_TASK BRIEF:_ Look through the entries below for the line with "Herein, find the" and the line with "-Requirements", then give again exactly those two lines and all lines between them, minus the pictures.

_DATA FOR THIS EXERCISE:_
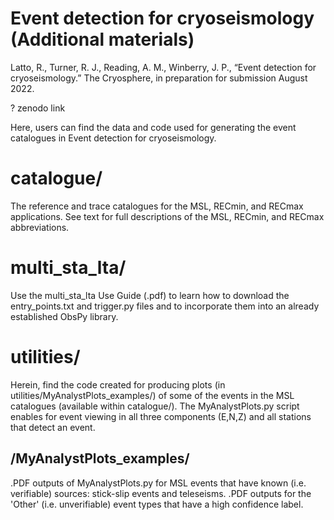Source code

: # Event detection for cryoseismology (Additional materials)
Latto, R., Turner, R. J., Reading, A. M., Winberry, J. P., “Event detection for cryoseismology.” The Cryosphere, in preparation for submission August 2022.

? zenodo link

Here, users can find the data and code used for generating the event catalogues in Event detection for cryoseismology.

# catalogue/
The reference and trace catalogues for the MSL, RECmin, and RECmax applications. See text for full descriptions of the MSL, RECmin, and RECmax abbreviations.

# multi_sta_lta/
Use the multi_sta_lta Use Guide (.pdf) to learn how to download the entry_points.txt and trigger.py files and to incorporate them into an already established ObsPy library.

# utilities/
Herein, find the code created for producing plots (in utilities/MyAnalystPlots_examples/) of some of the events in the MSL catalogues (available within catalogue/). The MyAnalystPlots.py script enables for event viewing in all three components (E,N,Z) and all stations that detect an event. 

## /MyAnalystPlots_examples/
.PDF outputs of MyAnalystPlots.py for MSL events that have known (i.e. verifiable) sources: stick-slip events and teleseisms. .PDF outputs for the 'Other' (i.e. unverifiable) event types that have a high confidence label.

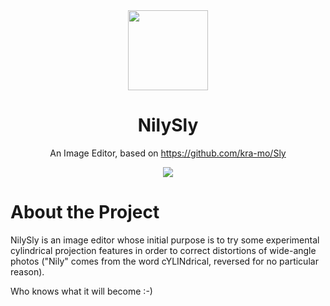 <div align="center">
  <img src="macos/Runner/Assets.xcassets/AppIcon.appiconset/Sly 128.png" width="128" height="128">

  # NilySly

  An Image Editor, based on https://github.com/kra-mo/Sly

  <img src="packaging/screenshot.png">

</div>

# About the Project

NilySly is an image editor whose initial purpose is to try some experimental cylindrical projection features in order to correct distortions of wide-angle photos ("Nily" comes from the word cYLINdrical, reversed for no particular reason).

Who knows what it will become :-)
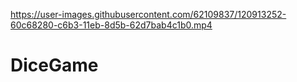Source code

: 
https://user-images.githubusercontent.com/62109837/120913252-60c68280-c6b3-11eb-8d5b-62d7bab4c1b0.mp4

# DiceGame
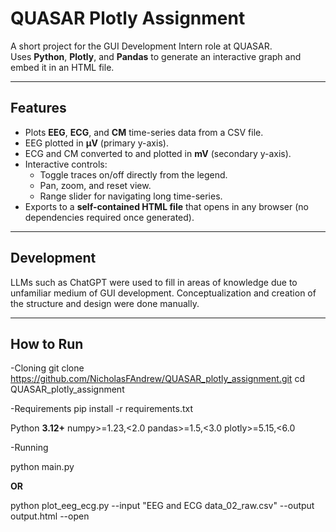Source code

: # QUASAR Plotly Assignment

A short project for the GUI Development Intern role at QUASAR.  
Uses **Python**, **Plotly**, and **Pandas** to generate an interactive graph and embed it in an HTML file.

---

## Features

- Plots **EEG**, **ECG**, and **CM** time-series data from a CSV file.
- EEG plotted in **µV** (primary y-axis).
- ECG and CM converted to and plotted in **mV** (secondary y-axis).
- Interactive controls:
  - Toggle traces on/off directly from the legend.
  - Pan, zoom, and reset view.
  - Range slider for navigating long time-series.
- Exports to a **self-contained HTML file** that opens in any browser (no dependencies required once generated).

---

## Development

  LLMs such as ChatGPT were used to fill in areas of knowledge due to unfamiliar medium of GUI 
  development. Conceptualization and creation of the structure and design were done manually.

---

## How to Run

-Cloning
  git clone https://github.com/NicholasFAndrew/QUASAR_plotly_assignment.git
  cd QUASAR_plotly_assignment

-Requirements
  pip install -r requirements.txt

  Python **3.12+**
  numpy>=1.23,<2.0
  pandas>=1.5,<3.0
  plotly>=5.15,<6.0

-Running

  python main.py

  **OR**

  python plot_eeg_ecg.py --input "EEG and ECG data_02_raw.csv" --output output.html --open
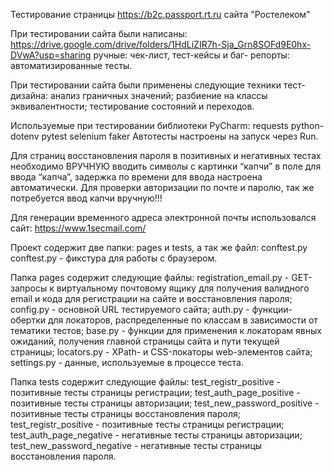 Тестирование страницы https://b2c.passport.rt.ru сайта "Ростелеком"

При тестировании сайта были написаны: https://drive.google.com/drive/folders/1HdLiZIR7h-Sja_Grn8SOFd9E0hx-DVwA?usp=sharing ручные: чек-лист, тест-кейсы и баг- репорты: автоматизированные тесты.

При тестировании сайта были применены следующие техники тест-дизайна: анализ граничных значений; разбиение на классы эквивалентности; тестирование состояний и переходов.

Используемые при тестировании библиотеки PyCharm: requests python-dotenv pytest selenium faker Автотесты настроены на запуск через Run.

Для страниц восстановления пароля в позитивных и негативных тестах необходимо ВРУЧНУЮ вводить символы с картинки “капчи” в поле для ввода “капча”, задержка по времени для ввода настроена автоматически. Для проверки авторизации по почте и паролю, так же потребуется ввод капчи вручную!!!

Для генерации временного адреса электронной почты использовался сайт: https://www.1secmail.com/

Проект содержит две папки: pages и tests, а так же файл: conftest.py conftest.py - фикстура для работы с браузером.

Папка pages содержит следующие файлы: registration_email.py - GET-запросы к виртуальному почтовому ящику для получения валидного email и кода для регистрации на сайте и восстановления пароля; config.py - основной URL тестируемого сайта; auth.py - функции-обертки для локаторов, распределенные по классам в зависимости от тематики тестов; base.py - функции для применения к локаторам явных ожиданий, получения главной страницы сайта и пути текущей страницы; locators.py - XPath- и CSS-локаторы web-элементов сайта; settings.py - данные, используемые в процессе теста.

Папка tests содержит следующие файлы: test_registr_positive - позитивные тесты страницы регистрации; test_auth_page_positive - позитивные тесты страницы авторизации; test_new_password_positive - позитивные тесты страницы восстановления пароля; test_registr_positive - позитивные тесты страницы регистрации; test_auth_page_negative - негативные тесты страницы авторизации; test_new_password_negative - негативные тесты страницы восстановления пароля.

_RESPONSE TO THE EXERCISE:_
Herein, find the code created for producing plots (in utilities/MyAnalystPlots_examples/) of some of the events in the MSL catalogues (available within catalogue/). The MyAnalystPlots.py script enables for event viewing in all three components (E,N,Z) and all stations that detect an event. 

## /MyAnalystPlots_examples/
.PDF outputs of MyAnalystPlots.py for MSL events that have known (i.e. verifiable) sources: stick-slip events and teleseisms. .PDF outputs for the 'Other' (i.e. unverifiable) event types that have a high confidence label.

 <div align="center">
  <img src="macos/Runner/Assets.xcassets/AppIcon.appiconset/Sly 128.png" width="128" height="128">

  # NilySly

  An Image Editor, based on https://github.com/kra-mo/Sly

  <img src="packaging/screenshot.png">

</div>

# About the Project

NilySly is an image editor whose initial purpose is to try some experimental cylindrical projection features in order to correct distortions of wide-angle photos ("Nily" comes from the word cYLINdrical, reversed for no particular reason).

Who knows what it will become :-)
Source code

: 
https://user-images.githubusercontent.com/62109837/120913252-60c68280-c6b3-11eb-8d5b-62d7bab4c1b0.mp4

# DiceGame
Source code

: # QUASAR Plotly Assignment

A short project for the GUI Development Intern role at QUASAR.  
Uses **Python**, **Plotly**, and **Pandas** to generate an interactive graph and embed it in an HTML file.

---

## Features

- Plots **EEG**, **ECG**, and **CM** time-series data from a CSV file.
- EEG plotted in **µV** (primary y-axis).
- ECG and CM converted to and plotted in **mV** (secondary y-axis).
- Interactive controls:
  - Toggle traces on/off directly from the legend.
  - Pan, zoom, and reset view.
  - Range slider for navigating long time-series.
- Exports to a **self-contained HTML file** that opens in any browser (no dependencies required once generated).

---

## Development

  LLMs such as ChatGPT were used to fill in areas of knowledge due to unfamiliar medium of GUI 
  development. Conceptualization and creation of the structure and design were done manually.

---

## How to Run

-Cloning
  git clone https://github.com/NicholasFAndrew/QUASAR_plotly_assignment.git
  cd QUASAR_plotly_assignment

-Requirements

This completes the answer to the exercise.